Record extracts: Begin

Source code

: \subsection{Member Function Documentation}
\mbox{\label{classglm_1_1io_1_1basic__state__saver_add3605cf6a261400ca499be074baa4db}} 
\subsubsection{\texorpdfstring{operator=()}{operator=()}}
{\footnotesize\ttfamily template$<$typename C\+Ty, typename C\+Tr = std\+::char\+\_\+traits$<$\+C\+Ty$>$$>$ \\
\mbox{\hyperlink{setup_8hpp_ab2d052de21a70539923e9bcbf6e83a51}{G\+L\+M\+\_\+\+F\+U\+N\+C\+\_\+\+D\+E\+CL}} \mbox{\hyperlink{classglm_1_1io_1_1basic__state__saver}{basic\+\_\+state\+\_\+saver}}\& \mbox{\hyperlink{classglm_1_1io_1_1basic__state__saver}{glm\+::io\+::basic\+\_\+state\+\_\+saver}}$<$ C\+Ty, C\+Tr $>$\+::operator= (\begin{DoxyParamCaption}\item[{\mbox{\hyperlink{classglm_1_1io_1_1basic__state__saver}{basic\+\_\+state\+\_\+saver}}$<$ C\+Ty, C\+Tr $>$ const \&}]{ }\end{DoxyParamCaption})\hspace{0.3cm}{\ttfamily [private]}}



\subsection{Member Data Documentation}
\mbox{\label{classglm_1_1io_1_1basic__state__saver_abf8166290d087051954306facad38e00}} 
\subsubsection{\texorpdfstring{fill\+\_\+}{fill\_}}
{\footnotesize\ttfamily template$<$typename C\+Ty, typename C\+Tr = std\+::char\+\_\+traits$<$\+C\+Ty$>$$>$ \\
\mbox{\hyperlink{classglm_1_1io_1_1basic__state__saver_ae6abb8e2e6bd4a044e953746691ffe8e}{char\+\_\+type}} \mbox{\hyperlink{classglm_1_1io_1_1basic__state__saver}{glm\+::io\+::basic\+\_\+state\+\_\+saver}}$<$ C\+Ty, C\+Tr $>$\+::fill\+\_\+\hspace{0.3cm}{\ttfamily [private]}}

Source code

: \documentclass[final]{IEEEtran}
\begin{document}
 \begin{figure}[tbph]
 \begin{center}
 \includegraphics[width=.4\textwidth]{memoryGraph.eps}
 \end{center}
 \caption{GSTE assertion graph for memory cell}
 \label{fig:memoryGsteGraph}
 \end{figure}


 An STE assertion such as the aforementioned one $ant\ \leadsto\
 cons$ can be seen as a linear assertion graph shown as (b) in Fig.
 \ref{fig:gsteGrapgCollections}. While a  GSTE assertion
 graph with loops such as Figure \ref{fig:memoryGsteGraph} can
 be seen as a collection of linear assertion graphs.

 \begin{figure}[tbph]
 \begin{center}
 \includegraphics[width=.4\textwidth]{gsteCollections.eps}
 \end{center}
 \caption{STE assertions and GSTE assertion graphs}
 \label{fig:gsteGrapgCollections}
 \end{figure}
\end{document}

Record extracts: End
Record extracts: Begin

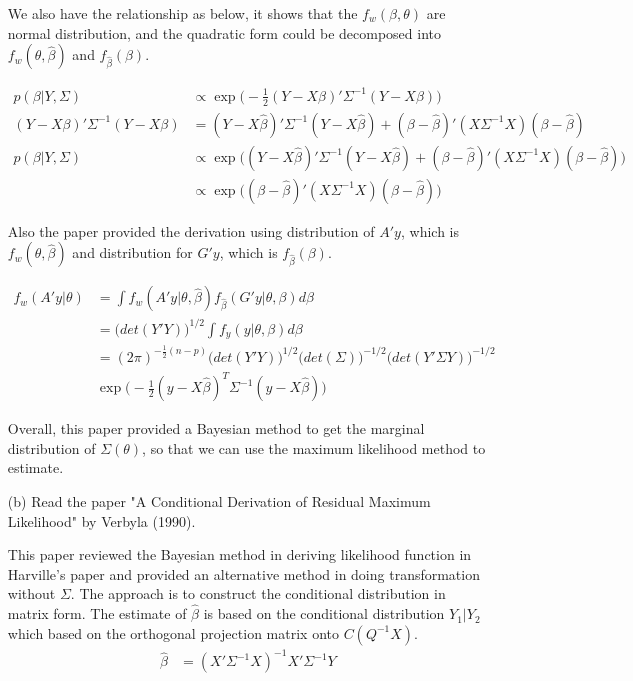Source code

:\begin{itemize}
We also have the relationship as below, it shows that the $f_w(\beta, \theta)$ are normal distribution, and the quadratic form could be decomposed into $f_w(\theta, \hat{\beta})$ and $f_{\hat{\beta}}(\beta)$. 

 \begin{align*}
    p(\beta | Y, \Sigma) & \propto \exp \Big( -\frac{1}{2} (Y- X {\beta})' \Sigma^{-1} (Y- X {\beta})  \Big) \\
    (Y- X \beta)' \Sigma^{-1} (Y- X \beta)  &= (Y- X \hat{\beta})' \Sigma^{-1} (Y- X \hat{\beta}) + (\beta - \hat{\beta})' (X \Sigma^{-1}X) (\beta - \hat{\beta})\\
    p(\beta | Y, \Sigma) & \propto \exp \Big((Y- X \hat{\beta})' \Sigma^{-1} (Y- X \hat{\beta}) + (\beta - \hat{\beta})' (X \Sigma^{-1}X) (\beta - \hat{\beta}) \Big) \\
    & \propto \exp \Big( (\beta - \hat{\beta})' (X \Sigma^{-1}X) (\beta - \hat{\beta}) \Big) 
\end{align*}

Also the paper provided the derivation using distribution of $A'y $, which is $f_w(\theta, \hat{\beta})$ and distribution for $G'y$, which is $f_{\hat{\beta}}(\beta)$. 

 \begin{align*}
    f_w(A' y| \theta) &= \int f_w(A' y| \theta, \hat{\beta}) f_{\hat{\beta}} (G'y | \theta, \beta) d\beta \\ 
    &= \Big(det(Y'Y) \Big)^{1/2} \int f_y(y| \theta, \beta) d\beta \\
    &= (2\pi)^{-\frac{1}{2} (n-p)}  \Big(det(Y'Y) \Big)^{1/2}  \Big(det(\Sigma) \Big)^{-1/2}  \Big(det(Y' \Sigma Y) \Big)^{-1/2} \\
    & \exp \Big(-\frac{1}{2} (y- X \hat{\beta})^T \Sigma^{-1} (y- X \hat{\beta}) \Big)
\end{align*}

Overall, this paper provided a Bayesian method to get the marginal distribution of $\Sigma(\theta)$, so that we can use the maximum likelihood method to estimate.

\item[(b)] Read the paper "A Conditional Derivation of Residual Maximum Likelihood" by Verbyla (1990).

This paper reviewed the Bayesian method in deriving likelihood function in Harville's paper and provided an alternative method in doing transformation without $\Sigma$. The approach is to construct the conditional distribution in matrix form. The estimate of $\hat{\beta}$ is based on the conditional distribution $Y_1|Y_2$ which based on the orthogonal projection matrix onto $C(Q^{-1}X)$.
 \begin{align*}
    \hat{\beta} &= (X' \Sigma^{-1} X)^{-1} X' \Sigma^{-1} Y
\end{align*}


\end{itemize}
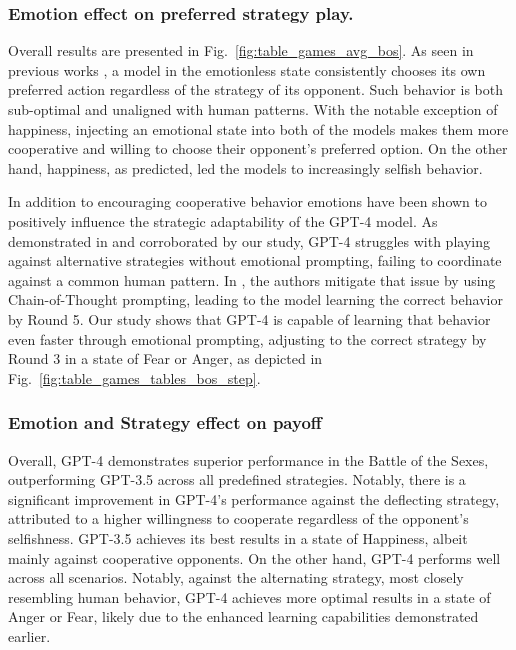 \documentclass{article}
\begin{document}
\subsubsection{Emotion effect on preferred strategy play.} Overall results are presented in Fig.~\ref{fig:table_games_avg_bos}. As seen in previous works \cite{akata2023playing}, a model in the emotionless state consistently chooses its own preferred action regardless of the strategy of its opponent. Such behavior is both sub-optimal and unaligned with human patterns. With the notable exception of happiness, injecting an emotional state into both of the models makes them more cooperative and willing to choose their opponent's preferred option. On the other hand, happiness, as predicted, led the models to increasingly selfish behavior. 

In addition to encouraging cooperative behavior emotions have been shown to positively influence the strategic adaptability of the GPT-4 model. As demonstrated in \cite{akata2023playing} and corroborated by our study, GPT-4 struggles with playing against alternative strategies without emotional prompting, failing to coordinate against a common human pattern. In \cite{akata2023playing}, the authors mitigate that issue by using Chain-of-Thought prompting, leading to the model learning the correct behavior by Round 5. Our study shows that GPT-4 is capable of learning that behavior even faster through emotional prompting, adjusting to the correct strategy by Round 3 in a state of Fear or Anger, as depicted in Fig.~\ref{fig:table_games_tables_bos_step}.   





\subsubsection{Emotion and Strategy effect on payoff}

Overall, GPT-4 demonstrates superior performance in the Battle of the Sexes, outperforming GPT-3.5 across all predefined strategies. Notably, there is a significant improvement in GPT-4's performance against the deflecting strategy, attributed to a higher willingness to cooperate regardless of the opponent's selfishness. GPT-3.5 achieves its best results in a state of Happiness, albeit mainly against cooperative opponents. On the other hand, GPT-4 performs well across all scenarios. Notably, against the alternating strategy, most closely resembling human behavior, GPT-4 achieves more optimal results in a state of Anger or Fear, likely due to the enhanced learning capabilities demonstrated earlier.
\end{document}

Record extracts: End

=== Your goal ===
If a line in the records above contains the word "width", copy it.

=== Answer space ===
 \includegraphics[width=.4\textwidth]{memoryGraph.eps}
 \includegraphics[width=.4\textwidth]{gsteCollections.eps}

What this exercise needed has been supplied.